Commit #3 (2e78226): This patch updates utils.py for PyTorch v1.7 compatibility. The particular implementation chosen requires review.
Patch summary:
This patch prevents utils.py from throwing the following error;
"RuntimeError: view size is not compatible with input tensor's size and stride (at least one dimension spans across two contiguous subspaces). Use .reshape"
The patch involves setting correct = correct.contiguous() in def accuracy() to enable the view() function to work.
It was developed based on a workaround provided here: https://discuss.pytorch.org/t/contigious-vs-non-contigious-tensor/30107
It has been tested on PyTorch v1.2 and v1.7 with ~1 epoch of training on both the Vision and Audio models.
I've finally got around to train a model from scratch using this code and it achieves the same performance as before.
Thanks so much for setting this up!
This patch updates main_vision.py/main_audio.py for PyTorch v1.5+ compatibility. The particular implementation chosen requires review.
Patch summary:
This patch prevents main_vision.py/main_audio.py from throwing the following error;
"RuntimeError: one of the variables needed for gradient computation has been modified by an inplace operation"

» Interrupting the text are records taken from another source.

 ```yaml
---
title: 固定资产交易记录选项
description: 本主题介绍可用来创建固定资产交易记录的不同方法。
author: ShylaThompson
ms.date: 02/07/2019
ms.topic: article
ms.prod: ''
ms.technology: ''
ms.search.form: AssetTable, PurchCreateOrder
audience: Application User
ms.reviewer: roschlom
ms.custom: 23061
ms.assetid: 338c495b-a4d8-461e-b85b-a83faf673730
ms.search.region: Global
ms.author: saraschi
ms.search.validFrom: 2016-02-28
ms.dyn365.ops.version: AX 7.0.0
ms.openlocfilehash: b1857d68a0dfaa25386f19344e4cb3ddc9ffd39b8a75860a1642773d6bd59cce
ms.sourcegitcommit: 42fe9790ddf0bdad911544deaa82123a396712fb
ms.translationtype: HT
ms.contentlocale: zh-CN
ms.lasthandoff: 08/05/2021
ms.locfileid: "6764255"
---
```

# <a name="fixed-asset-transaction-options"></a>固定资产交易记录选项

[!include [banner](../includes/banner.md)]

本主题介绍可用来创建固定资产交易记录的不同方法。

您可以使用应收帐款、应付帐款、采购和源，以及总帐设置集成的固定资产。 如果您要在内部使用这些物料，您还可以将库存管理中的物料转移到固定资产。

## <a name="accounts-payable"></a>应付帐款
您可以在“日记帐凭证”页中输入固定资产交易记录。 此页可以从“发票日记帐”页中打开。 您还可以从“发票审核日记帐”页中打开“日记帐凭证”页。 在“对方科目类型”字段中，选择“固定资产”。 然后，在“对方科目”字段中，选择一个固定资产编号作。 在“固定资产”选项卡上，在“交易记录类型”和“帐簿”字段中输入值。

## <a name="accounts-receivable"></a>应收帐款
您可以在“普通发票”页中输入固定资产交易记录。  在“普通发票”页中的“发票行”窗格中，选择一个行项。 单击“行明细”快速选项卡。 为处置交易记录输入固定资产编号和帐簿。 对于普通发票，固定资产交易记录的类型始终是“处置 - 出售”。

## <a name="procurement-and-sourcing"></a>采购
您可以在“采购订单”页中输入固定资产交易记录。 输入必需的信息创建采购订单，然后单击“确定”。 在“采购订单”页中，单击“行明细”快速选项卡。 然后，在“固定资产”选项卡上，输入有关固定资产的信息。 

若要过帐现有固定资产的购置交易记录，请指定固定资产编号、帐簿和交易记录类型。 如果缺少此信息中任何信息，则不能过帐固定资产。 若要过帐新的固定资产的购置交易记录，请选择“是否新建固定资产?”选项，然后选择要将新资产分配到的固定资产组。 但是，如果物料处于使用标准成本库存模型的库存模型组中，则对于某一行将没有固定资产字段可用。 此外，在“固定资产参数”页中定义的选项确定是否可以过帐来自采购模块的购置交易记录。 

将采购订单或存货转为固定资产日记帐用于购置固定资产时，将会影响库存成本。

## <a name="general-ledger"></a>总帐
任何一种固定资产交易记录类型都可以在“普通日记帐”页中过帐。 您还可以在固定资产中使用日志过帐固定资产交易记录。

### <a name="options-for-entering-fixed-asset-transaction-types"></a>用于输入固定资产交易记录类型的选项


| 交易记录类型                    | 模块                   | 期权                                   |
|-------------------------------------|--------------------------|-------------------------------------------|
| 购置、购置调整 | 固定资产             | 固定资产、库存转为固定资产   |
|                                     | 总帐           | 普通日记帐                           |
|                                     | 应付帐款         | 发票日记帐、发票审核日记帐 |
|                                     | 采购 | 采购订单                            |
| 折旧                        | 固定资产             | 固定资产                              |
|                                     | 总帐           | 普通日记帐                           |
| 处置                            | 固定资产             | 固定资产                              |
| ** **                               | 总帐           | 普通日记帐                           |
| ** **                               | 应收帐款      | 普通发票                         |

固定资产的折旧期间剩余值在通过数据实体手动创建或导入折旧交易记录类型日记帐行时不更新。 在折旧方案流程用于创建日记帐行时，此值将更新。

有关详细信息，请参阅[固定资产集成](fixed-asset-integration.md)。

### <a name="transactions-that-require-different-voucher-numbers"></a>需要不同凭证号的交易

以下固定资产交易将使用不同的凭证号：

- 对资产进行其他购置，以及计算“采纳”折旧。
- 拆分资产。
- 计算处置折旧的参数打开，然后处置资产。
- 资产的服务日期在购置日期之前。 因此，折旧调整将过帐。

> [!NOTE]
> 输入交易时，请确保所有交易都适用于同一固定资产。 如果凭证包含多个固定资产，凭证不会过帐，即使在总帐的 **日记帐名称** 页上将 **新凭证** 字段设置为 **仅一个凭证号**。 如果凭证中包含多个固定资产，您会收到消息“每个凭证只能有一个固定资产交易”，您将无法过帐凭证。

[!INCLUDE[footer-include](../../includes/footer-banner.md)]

The patch involves splitting the model.zero_grad(), cur_losses.backward(), and optimizer[idx].step() operations, such that each operation is executed for each model/layer before the next operation is performed.
It was developed based on a workaround provided here: https://discuss.pytorch.org/t/solved-pytorch1-5-runtimeerror-one-of-the-variables-needed-for-gradient-computation-has-been-modified-by-an-inplace-operation/90256/3
It has been tested on PyTorch v1.4->v1.7 with ~1 epoch of training on both the Vision and Audio models. It has also been tested on PyTorch v1.7 with the vision/audio training parameters set to train_module/train_layer=0/0 and 1/1 (not just 3/6), and likewise with model_splits=1/1 (not just 3/6). There may be significant limitations introduced by the patch not identified by these tests.